Books That Shaped My Inner World in 2025

Mind-blowing

I come to one of my favorite things to do as the year winds down. Which is to see all the different ways in which my mind has been kept occupied and shaped by writers who tirelessly work and put out the good stuff for people like us to just sit back, relax, and read. What was it that Carl Sagan said, “Books really are the best inventions of mankind” or something like that, and was he right?

“What an astonishing thing a book is. … one glance at it and you’re inside the mind of another person, maybe somebody dead for thousands of years. Across the millennia, an author is speaking clearly and silently inside your head, directly to you. Writing is perhaps the greatest of human inventions, binding together people who never knew each other, citizens of distant epochs. Books break the shackles of time. A book is proof that humans are capable of working magic.”

[Cosmos, Part 11: The Persistence of Memory (1980)]”

Carl Sagan, Cosmos

I saw this beautiful hotel building on a recent trip to Hawaii, and every front-facing wall had some sort of cuneiform inscriptions on them. Very becoming. Some were stick figures – some assorted sea creature shapes. They probably told a story, but I couldn’t stop to find it all out because I was being dragged across the street and being yanked up by my forearm to keep from tripping and falling (again).  What I am trying to say with this rather meandering and pointless story is that the Hawaiian hotel may well have had the legend of Humuhumunukunukuapua’a there, and there was no way I would get to read it. (Humuhumunukunukuapua’a is a reef triggerfish and Hawaii’s official state fish)
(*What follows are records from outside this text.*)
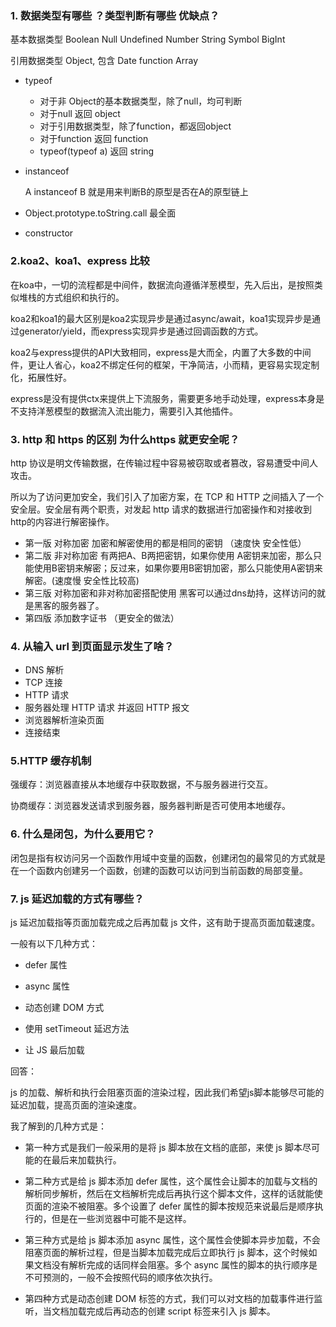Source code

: ### 1. 数据类型有哪些 ？类型判断有哪些 优缺点？

基本数据类型 Boolean Null Undefined Number String Symbol BigInt

引用数据类型 Object, 包含 Date function Array

- typeof 
  - 对于非 Object的基本数据类型，除了null，均可判断
  - 对于null 返回 object
  - 对于引用数据类型，除了function，都返回object
  - 对于function 返回 function
  - typeof(typeof a) 返回 string

- instanceof

  A instanceof B 就是用来判断B的原型是否在A的原型链上

- Object.prototype.toString.call 最全面

- constructor

### 2.koa2、koa1、express 比较

在koa中，一切的流程都是中间件，数据流向遵循洋葱模型，先入后出，是按照类似堆栈的方式组织和执行的。

koa2和koa1的最大区别是koa2实现异步是通过async/await，koa1实现异步是通过generator/yield，而express实现异步是通过回调函数的方式。

koa2与express提供的API大致相同，express是大而全，内置了大多数的中间件，更让人省心，koa2不绑定任何的框架，干净简洁，小而精，更容易实现定制化，拓展性好。

express是没有提供ctx来提供上下流服务，需要更多地手动处理，express本身是不支持洋葱模型的数据流入流出能力，需要引入其他插件。

### 3. http 和 https 的区别 为什么https 就更安全呢？

http 协议是明文传输数据，在传输过程中容易被窃取或者篡改，容易遭受中间人攻击。

所以为了访问更加安全，我们引入了加密方案，在 TCP 和 HTTP 之间插入了一个安全层。安全层有两个职责，对发起 http 请求的数据进行加密操作和对接收到http的内容进行解密操作。

- 第一版 对称加密 加密和解密使用的都是相同的密钥 （速度快 安全性低）
- 第二版 非对称加密 有两把A、B两把密钥，如果你使用 A密钥来加密，那么只能使用B密钥来解密；反过来，如果你要用B密钥加密，那么只能使用A密钥来解密。(速度慢 安全性比较高)
- 第三版 对称加密和非对称加密搭配使用 黑客可以通过dns劫持，这样访问的就是黑客的服务器了。
- 第四版 添加数字证书 （更安全的做法）

### 4. 从输入 url 到页面显示发生了啥？

- DNS 解析
- TCP 连接
- HTTP 请求
- 服务器处理 HTTP 请求 并返回 HTTP 报文
- 浏览器解析渲染页面
- 连接结束

### 5.HTTP 缓存机制

强缓存：浏览器直接从本地缓存中获取数据，不与服务器进行交互。

协商缓存：浏览器发送请求到服务器，服务器判断是否可使用本地缓存。

### 6. 什么是闭包，为什么要用它？

闭包是指有权访问另一个函数作用域中变量的函数，创建闭包的最常见的方式就是在一个函数内创建另一个函数，创建的函数可以访问到当前函数的局部变量。

### 7. js 延迟加载的方式有哪些？

js 延迟加载指等页面加载完成之后再加载 js 文件，这有助于提高页面加载速度。

一般有以下几种方式：

- defer 属性

- async 属性

- 动态创建 DOM 方式

- 使用 setTimeout 延迟方法

- 让 JS 最后加载

回答：

js 的加载、解析和执行会阻塞页面的渲染过程，因此我们希望js脚本能够尽可能的延迟加载，提高页面的渲染速度。

我了解到的几种方式是：

- 第一种方式是我们一般采用的是将 js 脚本放在文档的底部，来使 js 脚本尽可能的在最后来加载执行。

- 第二种方式是给 js 脚本添加 defer 属性，这个属性会让脚本的加载与文档的解析同步解析，然后在文档解析完成后再执行这个脚本文件，这样的话就能使页面的渲染不被阻塞。多个设置了 defer 属性的脚本按规范来说最后是顺序执行的，但是在一些浏览器中可能不是这样。

- 第三种方式是给 js 脚本添加 async 属性，这个属性会使脚本异步加载，不会阻塞页面的解析过程，但是当脚本加载完成后立即执行 js 脚本，这个时候如果文档没有解析完成的话同样会阻塞。多个 async 属性的脚本的执行顺序是不可预测的，一般不会按照代码的顺序依次执行。

- 第四种方式是动态创建 DOM 标签的方式，我们可以对文档的加载事件进行监听，当文档加载完成后再动态的创建 script 标签来引入 js 脚本。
Books, on the other hand, I got my dose of humor, facts, science, fantasy and history. I romped through the annals of British aristocracy, World History, US History, types of flora and how marvelous their cell walls are, all without stepping out of the comfort of my own bedroom. What can be better?
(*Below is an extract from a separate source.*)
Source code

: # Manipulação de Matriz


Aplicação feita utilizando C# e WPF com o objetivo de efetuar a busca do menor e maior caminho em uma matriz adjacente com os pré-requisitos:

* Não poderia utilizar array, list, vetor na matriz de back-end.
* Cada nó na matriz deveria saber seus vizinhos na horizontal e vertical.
So, let’s see shall we? Every year, my classifications and categories of the books I read over the year changes, and that is just as it should be, for I don’t follow a particular pattern. Sometimes, the libraries make the choice for me and I am grateful. There are simply too many authors with too many interesting things to say.

Still there is a sort of quiet happiness – the cave of quietude as Keats so elegantly puts it, a rather meditative sort of space where the soul expands. It is truly astonishing. Then, you read something that not only expanded the writer’s soul, but now the readers’ too, and before you know it, you are thoroughly entranced. Books have managed to work their magic through ‘the shackles of time’ as Carl Sagan so niftly put it.

Anyway, all this to say that I did my spot of reading in 2025 and now, I get to look back on them and make sense of the lists.

Let’s go, shall we?

Banish ennui: Children’s books

Facts are Facts!

Good old stories

  • The Place in Us – Fatima Farheen Mirza 
  • Remarkably Bright Creatures – Shelby Van Pelt
  • In the Time of Five Pumpkins – No ! Ladies Detective Agency – By Alexander McCall Smith
  • Of Mice and Men – John Steinbeck
  • Katabasis – R K Kuang

Science Fiction

Under The Sea

  • A Whale’s World – By Ian MacAllister & Nicholas Read
  • The Dumbo Octopus – A graphic guide to cephalopods by Annie Lambert
  • Narwhal – The Arctic Unicorn – By Justin Anderson Illustrated by Jo Weaver – Candlewick Press
  • From Shore to Ocean Floor – The Human Journey to the Deep – By Gill Arbuthnott Illustrated by Christopher Nielsen
  • Do Penguins Have Emotions – World Book answers your questions about the oceans and whats in them
  • In my tsundoku shelf: Playground – By Richard Powers, How Sound Travels,  Life in the Oceans – By David Attenborough

Call it brain fog or a lack of forethought – but there were a few books that I had only a vague recollection of. I didn’t write little witty notes against their name, and I now have a bit of difficulty remembering the good bits. I suppose it happens – but I am happy that I read them all the same. I usually am.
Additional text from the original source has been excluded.